**RECORDS TO USE**:
Content starts
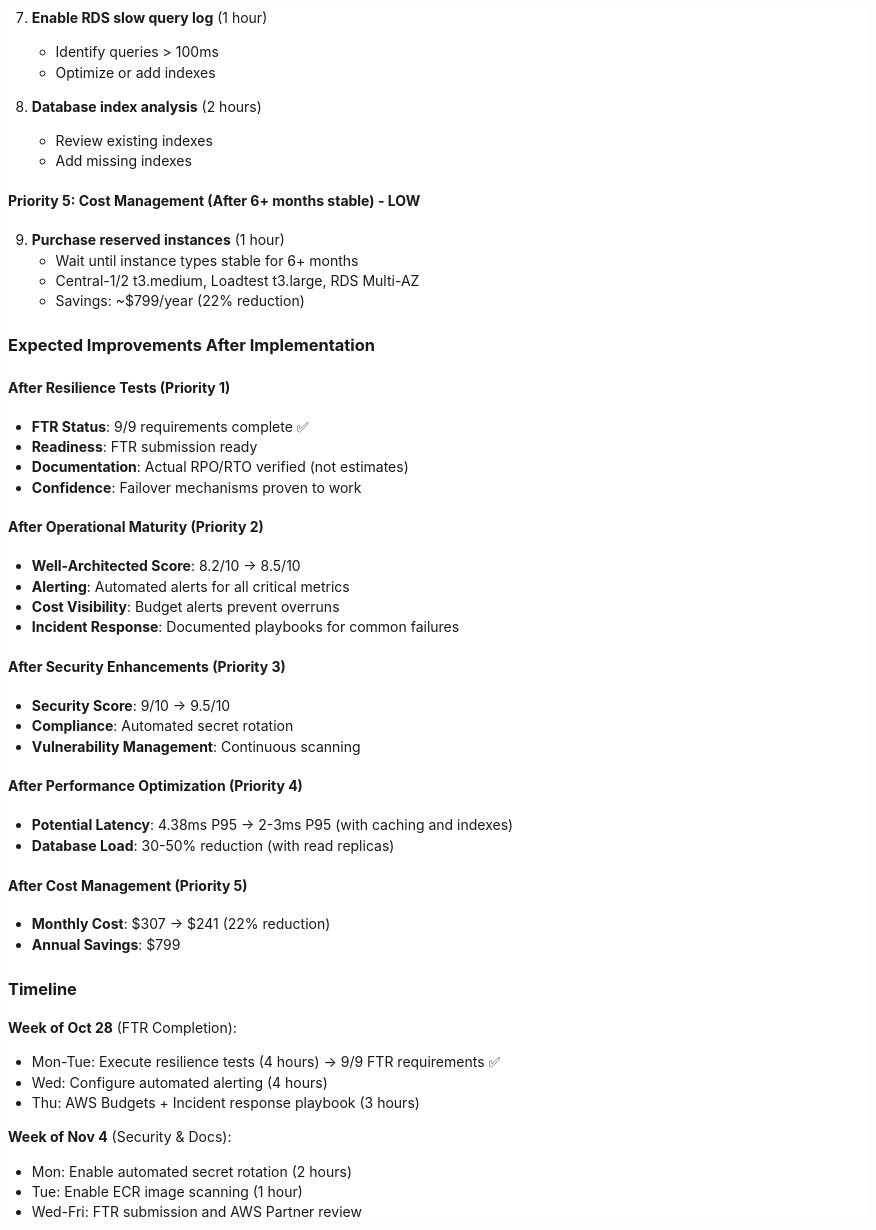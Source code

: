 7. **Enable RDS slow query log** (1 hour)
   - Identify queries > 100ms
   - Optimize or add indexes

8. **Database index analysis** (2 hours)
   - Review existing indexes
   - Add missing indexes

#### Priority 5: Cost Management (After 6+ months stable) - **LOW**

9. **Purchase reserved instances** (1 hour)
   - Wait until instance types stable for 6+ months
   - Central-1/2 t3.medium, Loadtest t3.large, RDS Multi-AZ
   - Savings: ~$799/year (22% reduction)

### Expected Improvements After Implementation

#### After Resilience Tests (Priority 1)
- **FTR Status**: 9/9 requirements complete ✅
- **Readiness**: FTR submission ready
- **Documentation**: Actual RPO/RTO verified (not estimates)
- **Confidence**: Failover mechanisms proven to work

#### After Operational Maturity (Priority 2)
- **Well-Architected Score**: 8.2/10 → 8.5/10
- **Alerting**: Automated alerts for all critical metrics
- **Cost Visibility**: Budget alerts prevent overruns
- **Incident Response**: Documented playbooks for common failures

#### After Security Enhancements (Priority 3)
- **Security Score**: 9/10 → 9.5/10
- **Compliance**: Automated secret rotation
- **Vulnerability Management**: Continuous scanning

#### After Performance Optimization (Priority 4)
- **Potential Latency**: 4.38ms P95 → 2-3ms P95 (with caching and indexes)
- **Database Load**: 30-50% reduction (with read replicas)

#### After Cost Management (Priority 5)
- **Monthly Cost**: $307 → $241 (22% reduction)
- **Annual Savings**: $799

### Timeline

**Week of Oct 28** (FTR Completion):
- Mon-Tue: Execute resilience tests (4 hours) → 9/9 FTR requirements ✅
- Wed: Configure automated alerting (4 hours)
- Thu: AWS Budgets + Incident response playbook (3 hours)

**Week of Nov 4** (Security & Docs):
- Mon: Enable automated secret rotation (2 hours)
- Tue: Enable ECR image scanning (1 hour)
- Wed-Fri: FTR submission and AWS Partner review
Content ends
**WHAT TO PRODUCE**:
Could you set down exactly the lines above, from the one containing "- **Potential Latency**: 4.38ms" through the last, including both and nothing else?

**TASK OUTPUT**:
- **Potential Latency**: 4.38ms P95 → 2-3ms P95 (with caching and indexes)
- **Database Load**: 30-50% reduction (with read replicas)

#### After Cost Management (Priority 5)
- **Monthly Cost**: $307 → $241 (22% reduction)
- **Annual Savings**: $799

### Timeline

**Week of Oct 28** (FTR Completion):
- Mon-Tue: Execute resilience tests (4 hours) → 9/9 FTR requirements ✅
- Wed: Configure automated alerting (4 hours)
- Thu: AWS Budgets + Incident response playbook (3 hours)

**Week of Nov 4** (Security & Docs):
- Mon: Enable automated secret rotation (2 hours)
- Tue: Enable ECR image scanning (1 hour)
- Wed-Fri: FTR submission and AWS Partner review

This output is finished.